▸ What the task requires: Exclude the pictures, and otherwise reproduce the data in full.

==== Extracted entries ====

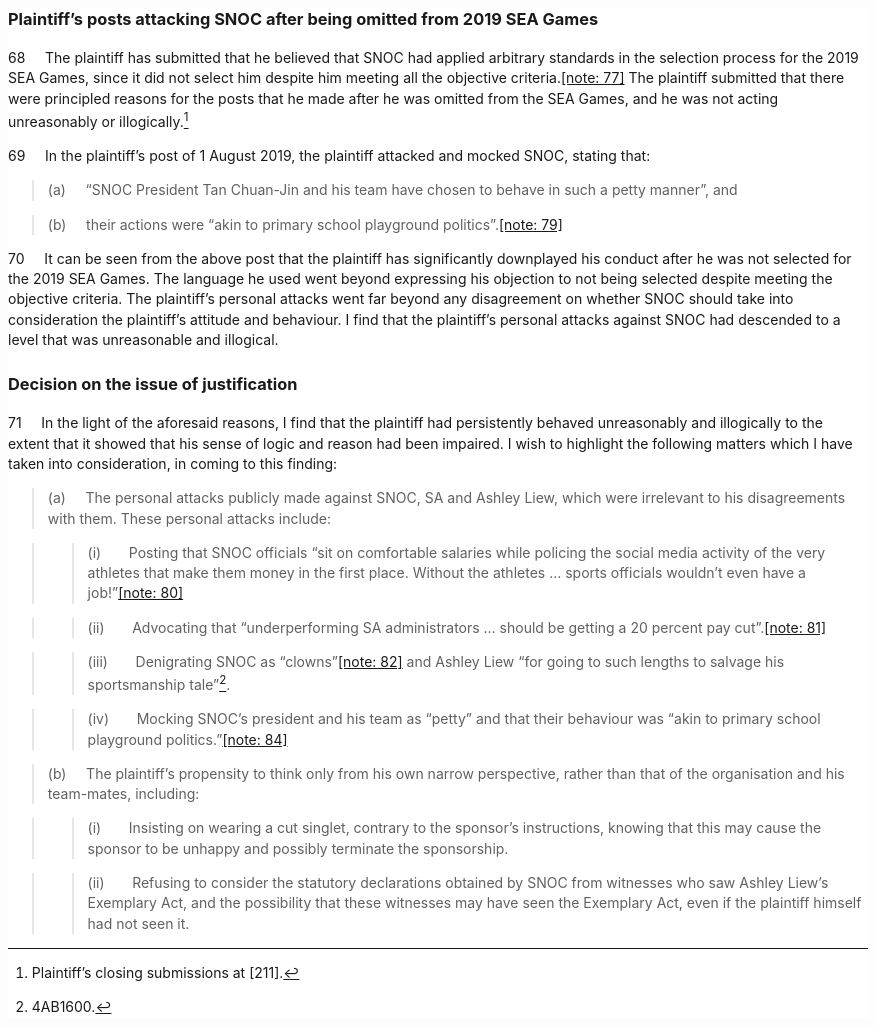 ### Plaintiff’s posts attacking SNOC after being omitted from 2019 SEA Games

68     The plaintiff has submitted that he believed that SNOC had applied arbitrary standards in the selection process for the 2019 SEA Games, since it did not select him despite him meeting all the objective criteria.[\[note: 77\]](#Ftn_77) The plaintiff submitted that there were principled reasons for the posts that he made after he was omitted from the SEA Games, and he was not acting unreasonably or illogically.[^78]

69     In the plaintiff’s post of 1 August 2019, the plaintiff attacked and mocked SNOC, stating that:

> (a)     “SNOC President Tan Chuan-Jin and his team have chosen to behave in such a petty manner”, and

> (b)     their actions were “akin to primary school playground politics”.[\[note: 79\]](#Ftn_79)

70     It can be seen from the above post that the plaintiff has significantly downplayed his conduct after he was not selected for the 2019 SEA Games. The language he used went beyond expressing his objection to not being selected despite meeting the objective criteria. The plaintiff’s personal attacks went far beyond any disagreement on whether SNOC should take into consideration the plaintiff’s attitude and behaviour. I find that the plaintiff’s personal attacks against SNOC had descended to a level that was unreasonable and illogical.

### Decision on the issue of justification

71     In the light of the aforesaid reasons, I find that the plaintiff had persistently behaved unreasonably and illogically to the extent that it showed that his sense of logic and reason had been impaired. I wish to highlight the following matters which I have taken into consideration, in coming to this finding:

> (a)     The personal attacks publicly made against SNOC, SA and Ashley Liew, which were irrelevant to his disagreements with them. These personal attacks include:

>> (i)       Posting that SNOC officials “sit on comfortable salaries while policing the social media activity of the very athletes that make them money in the first place. Without the athletes … sports officials wouldn’t even have a job!”[\[note: 80\]](#Ftn_80)

>> (ii)       Advocating that “underperforming SA administrators … should be getting a 20 percent pay cut”.[\[note: 81\]](#Ftn_81)

>> (iii)       Denigrating SNOC as “clowns”[\[note: 82\]](#Ftn_82) and Ashley Liew “for going to such lengths to salvage his sportsmanship tale”[^83].

>> (iv)       Mocking SNOC’s president and his team as “petty” and that their behaviour was “akin to primary school playground politics.”[\[note: 84\]](#Ftn_84)

> (b)     The plaintiff’s propensity to think only from his own narrow perspective, rather than that of the organisation and his team-mates, including:

>> (i)       Insisting on wearing a cut singlet, contrary to the sponsor’s instructions, knowing that this may cause the sponsor to be unhappy and possibly terminate the sponsorship.

>> (ii)       Refusing to consider the statutory declarations obtained by SNOC from witnesses who saw Ashley Liew’s Exemplary Act, and the possibility that these witnesses may have seen the Exemplary Act, even if the plaintiff himself had not seen it.


[^2]: Plaintiff’s AEIC at \[7\].
[^3]: Transcript (11 January 2022) at 53, lines 26-28.
[^4]: Transcript (11 January 2022) at 67-68.
[^5]: Defendant’s AEIC at \[5\].
[^6]: Defendant’s AEIC at \[10\].
[^7]: Defendant’s AEIC at \[7.1\].
[^8]: Defendant’s AEIC at \[11\].
[^9]: Defendant’s AEIC at \[223\] – \[225\].
[^10]: Defendant’s AEIC at \[227\] – \[228\].
[^11]: Defendant’s AEIC at \[237\] – \[243\].
[^12]: Defendant’s AEIC at \[245\].
[^13]: Plaintiff’s closing submissions at \[102\].
[^14]: Volume 3 of the Agreed Bundle (“3AB”) at 1331, 1335.
[^15]: 3AB1349.
[^16]: 3AB1350.
[^17]: 3AB1351, 1352.
[^18]: 3AB1349.
[^19]: 3AB1352.
[^20]: Plaintiff’s AEIC at \[60h\].
[^21]: 3AB1429-1430.
[^22]: 3AB1463.
[^23]: 4AB1572-1573.
[^24]: 4AB1586.
[^25]: Defendant’s AEIC at \[196\], Ang Peng Siong’s AEIC at \[37\].
[^26]: Plaintiff’s AEIC at \[87\], \[88\].
[^27]: 4AB1600.
[^28]: 4AB1614.
[^29]: Transcript (11 January 2022) at 49, lines 3-10.
[^30]: 4AB1640.
[^31]: Defendant’s AEIC at \[257\].
[^32]: 4AB1666-1667.
[^33]: 4AB1653.
[^34]: 4AB1708-1709.
[^35]: 4AB1727.
[^36]: 4AB1727.
[^37]: Transcript (14 January 2022) at 31, lines 2-14.
[^38]: 4AB1725.
[^39]: Statement of Claim (Amendment No 1) at \[6h\].
[^40]: Defence (Amendment No 1) at \[10\].
[^41]: Transcript (17 January 2022) at 1, 2.
[^42]: Transcript (17 January 2022) at 1.
[^43]: Transcript (17 January 2022) at 2.
[^44]: Plaintiff’s closing submissions at \[261\].
[^45]: Defendant’s closing submissions at \[303\].
[^46]: Statement of Claim (Amendment No 1) at \[7\].
[^47]: Defence (Amendment No 1) at \[12\].
[^48]: Defence (Amendment No 1) at \[13\].
[^49]: Defendant’s closing submissions at \[30\].
[^50]: Defence (Amendment No 1) at \[14.6.1\].
[^51]: Defence (Amendment No 1) at \[14.6.6\], \[14.6.7\].
[^52]: Defence (Amendment No 1) at \[14.6.11\].
[^53]: Defence (Amendment No 1) at \[14.6.13\].
[^54]: Defence (Amendment No 1) at \[14.6.14\] – \[14.6.15\]
[^55]: Defence (Amendment No 1) at \[14.6.14\] – \[14.6.21\].
[^56]: Defence (Amendment No 1) at \[14.6.22\].
[^57]: Defence (Amendment No 1) at \[14.6.25\].
[^58]: Defence (Amendment No 1) at \[14.14\].
[^59]: Defence (Amendment No 1) at \[14.6.4\].
[^60]: Defence (Amendment No 1) at \[14.6.30\].
[^61]: Defence (Amendment No 1) at \[14.6.32\].
[^62]: Transcript (14 January 2022) at page 81, line 32 to page 82, line 2.
[^63]: Plaintiff’s closing submissions at \[173\].
[^64]: 3AB1349.
[^65]: Plaintiff’s closing submissions at \[117(b)\].
[^66]: Plaintiff’s closing submissions at \[140\] – \[148\].
[^67]: Plaintiff’s closing submissions at \[150\].
[^68]: 3AB1429-1430.
[^69]: Plaintiff’s closing submissions at \[199\].
[^70]: 4AB1749.
[^71]: 4AB1600.
[^72]: 4AB1572-1573, \[7\].
[^73]: 4AB1625.
[^74]: Plaintiff’s closing submissions at \[193\], \[194\].
[^75]: 3AB1471-1474.
[^76]: 3AB1474.
[^77]: Plaintiff’s closing submissions at \[210\].
[^78]: Plaintiff’s closing submissions at \[211\].
[^79]: 4AB1653.
[^80]: 3AB1349.
[^81]: 3AB1429-1430.
[^82]: 4AB1749.
[^83]: 4AB1600.
[^84]: 4AB1653.
[^85]: Plaintiff’s closing submissions at \[91(e)\].
[^86]: Plaintiff’s closing submissions at \[91(e)\].
[^87]: Plaintiff’s closing submissions at \[93\].
[^88]: Plaintiff’s closing submissions at \[212\].
[^89]: Transcript (11 January 2022) at 23-24.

====

▸ Answer to this task:
 ### Plaintiff’s posts attacking SNOC after being omitted from 2019 SEA Games

68     The plaintiff has submitted that he believed that SNOC had applied arbitrary standards in the selection process for the 2019 SEA Games, since it did not select him despite him meeting all the objective criteria.[\[note: 77\]](#Ftn_77) The plaintiff submitted that there were principled reasons for the posts that he made after he was omitted from the SEA Games, and he was not acting unreasonably or illogically.[^78]

69     In the plaintiff’s post of 1 August 2019, the plaintiff attacked and mocked SNOC, stating that:

> (a)     “SNOC President Tan Chuan-Jin and his team have chosen to behave in such a petty manner”, and

> (b)     their actions were “akin to primary school playground politics”.[\[note: 79\]](#Ftn_79)

70     It can be seen from the above post that the plaintiff has significantly downplayed his conduct after he was not selected for the 2019 SEA Games. The language he used went beyond expressing his objection to not being selected despite meeting the objective criteria. The plaintiff’s personal attacks went far beyond any disagreement on whether SNOC should take into consideration the plaintiff’s attitude and behaviour. I find that the plaintiff’s personal attacks against SNOC had descended to a level that was unreasonable and illogical.

### Decision on the issue of justification

71     In the light of the aforesaid reasons, I find that the plaintiff had persistently behaved unreasonably and illogically to the extent that it showed that his sense of logic and reason had been impaired. I wish to highlight the following matters which I have taken into consideration, in coming to this finding:

> (a)     The personal attacks publicly made against SNOC, SA and Ashley Liew, which were irrelevant to his disagreements with them. These personal attacks include:

>> (i)       Posting that SNOC officials “sit on comfortable salaries while policing the social media activity of the very athletes that make them money in the first place. Without the athletes … sports officials wouldn’t even have a job!”[\[note: 80\]](#Ftn_80)

>> (ii)       Advocating that “underperforming SA administrators … should be getting a 20 percent pay cut”.[\[note: 81\]](#Ftn_81)

>> (iii)       Denigrating SNOC as “clowns”[\[note: 82\]](#Ftn_82) and Ashley Liew “for going to such lengths to salvage his sportsmanship tale”[^83].

>> (iv)       Mocking SNOC’s president and his team as “petty” and that their behaviour was “akin to primary school playground politics.”[\[note: 84\]](#Ftn_84)

> (b)     The plaintiff’s propensity to think only from his own narrow perspective, rather than that of the organisation and his team-mates, including:

>> (i)       Insisting on wearing a cut singlet, contrary to the sponsor’s instructions, knowing that this may cause the sponsor to be unhappy and possibly terminate the sponsorship.

>> (ii)       Refusing to consider the statutory declarations obtained by SNOC from witnesses who saw Ashley Liew’s Exemplary Act, and the possibility that these witnesses may have seen the Exemplary Act, even if the plaintiff himself had not seen it.


[^2]: Plaintiff’s AEIC at \[7\].
[^3]: Transcript (11 January 2022) at 53, lines 26-28.
[^4]: Transcript (11 January 2022) at 67-68.
[^5]: Defendant’s AEIC at \[5\].
[^6]: Defendant’s AEIC at \[10\].
[^7]: Defendant’s AEIC at \[7.1\].
[^8]: Defendant’s AEIC at \[11\].
[^9]: Defendant’s AEIC at \[223\] – \[225\].
[^10]: Defendant’s AEIC at \[227\] – \[228\].
[^11]: Defendant’s AEIC at \[237\] – \[243\].
[^12]: Defendant’s AEIC at \[245\].
[^13]: Plaintiff’s closing submissions at \[102\].
[^14]: Volume 3 of the Agreed Bundle (“3AB”) at 1331, 1335.
[^15]: 3AB1349.
[^16]: 3AB1350.
[^17]: 3AB1351, 1352.
[^18]: 3AB1349.
[^19]: 3AB1352.
[^20]: Plaintiff’s AEIC at \[60h\].
[^21]: 3AB1429-1430.
[^22]: 3AB1463.
[^23]: 4AB1572-1573.
[^24]: 4AB1586.
[^25]: Defendant’s AEIC at \[196\], Ang Peng Siong’s AEIC at \[37\].
[^26]: Plaintiff’s AEIC at \[87\], \[88\].
[^27]: 4AB1600.
[^28]: 4AB1614.
[^29]: Transcript (11 January 2022) at 49, lines 3-10.
[^30]: 4AB1640.
[^31]: Defendant’s AEIC at \[257\].
[^32]: 4AB1666-1667.
[^33]: 4AB1653.
[^34]: 4AB1708-1709.
[^35]: 4AB1727.
[^36]: 4AB1727.
[^37]: Transcript (14 January 2022) at 31, lines 2-14.
[^38]: 4AB1725.
[^39]: Statement of Claim (Amendment No 1) at \[6h\].
[^40]: Defence (Amendment No 1) at \[10\].
[^41]: Transcript (17 January 2022) at 1, 2.
[^42]: Transcript (17 January 2022) at 1.
[^43]: Transcript (17 January 2022) at 2.
[^44]: Plaintiff’s closing submissions at \[261\].
[^45]: Defendant’s closing submissions at \[303\].
[^46]: Statement of Claim (Amendment No 1) at \[7\].
[^47]: Defence (Amendment No 1) at \[12\].
[^48]: Defence (Amendment No 1) at \[13\].
[^49]: Defendant’s closing submissions at \[30\].
[^50]: Defence (Amendment No 1) at \[14.6.1\].
[^51]: Defence (Amendment No 1) at \[14.6.6\], \[14.6.7\].
[^52]: Defence (Amendment No 1) at \[14.6.11\].
[^53]: Defence (Amendment No 1) at \[14.6.13\].
[^54]: Defence (Amendment No 1) at \[14.6.14\] – \[14.6.15\]
[^55]: Defence (Amendment No 1) at \[14.6.14\] – \[14.6.21\].
[^56]: Defence (Amendment No 1) at \[14.6.22\].
[^57]: Defence (Amendment No 1) at \[14.6.25\].
[^58]: Defence (Amendment No 1) at \[14.14\].
[^59]: Defence (Amendment No 1) at \[14.6.4\].
[^60]: Defence (Amendment No 1) at \[14.6.30\].
[^61]: Defence (Amendment No 1) at \[14.6.32\].
[^62]: Transcript (14 January 2022) at page 81, line 32 to page 82, line 2.
[^63]: Plaintiff’s closing submissions at \[173\].
[^64]: 3AB1349.
[^65]: Plaintiff’s closing submissions at \[117(b)\].
[^66]: Plaintiff’s closing submissions at \[140\] – \[148\].
[^67]: Plaintiff’s closing submissions at \[150\].
[^68]: 3AB1429-1430.
[^69]: Plaintiff’s closing submissions at \[199\].
[^70]: 4AB1749.
[^71]: 4AB1600.
[^72]: 4AB1572-1573, \[7\].
[^73]: 4AB1625.
[^74]: Plaintiff’s closing submissions at \[193\], \[194\].
[^75]: 3AB1471-1474.
[^76]: 3AB1474.
[^77]: Plaintiff’s closing submissions at \[210\].
[^78]: Plaintiff’s closing submissions at \[211\].
[^79]: 4AB1653.
[^80]: 3AB1349.
[^81]: 3AB1429-1430.
[^82]: 4AB1749.
[^83]: 4AB1600.
[^84]: 4AB1653.
[^85]: Plaintiff’s closing submissions at \[91(e)\].
[^86]: Plaintiff’s closing submissions at \[91(e)\].
[^87]: Plaintiff’s closing submissions at \[93\].
[^88]: Plaintiff’s closing submissions at \[212\].
[^89]: Transcript (11 January 2022) at 23-24.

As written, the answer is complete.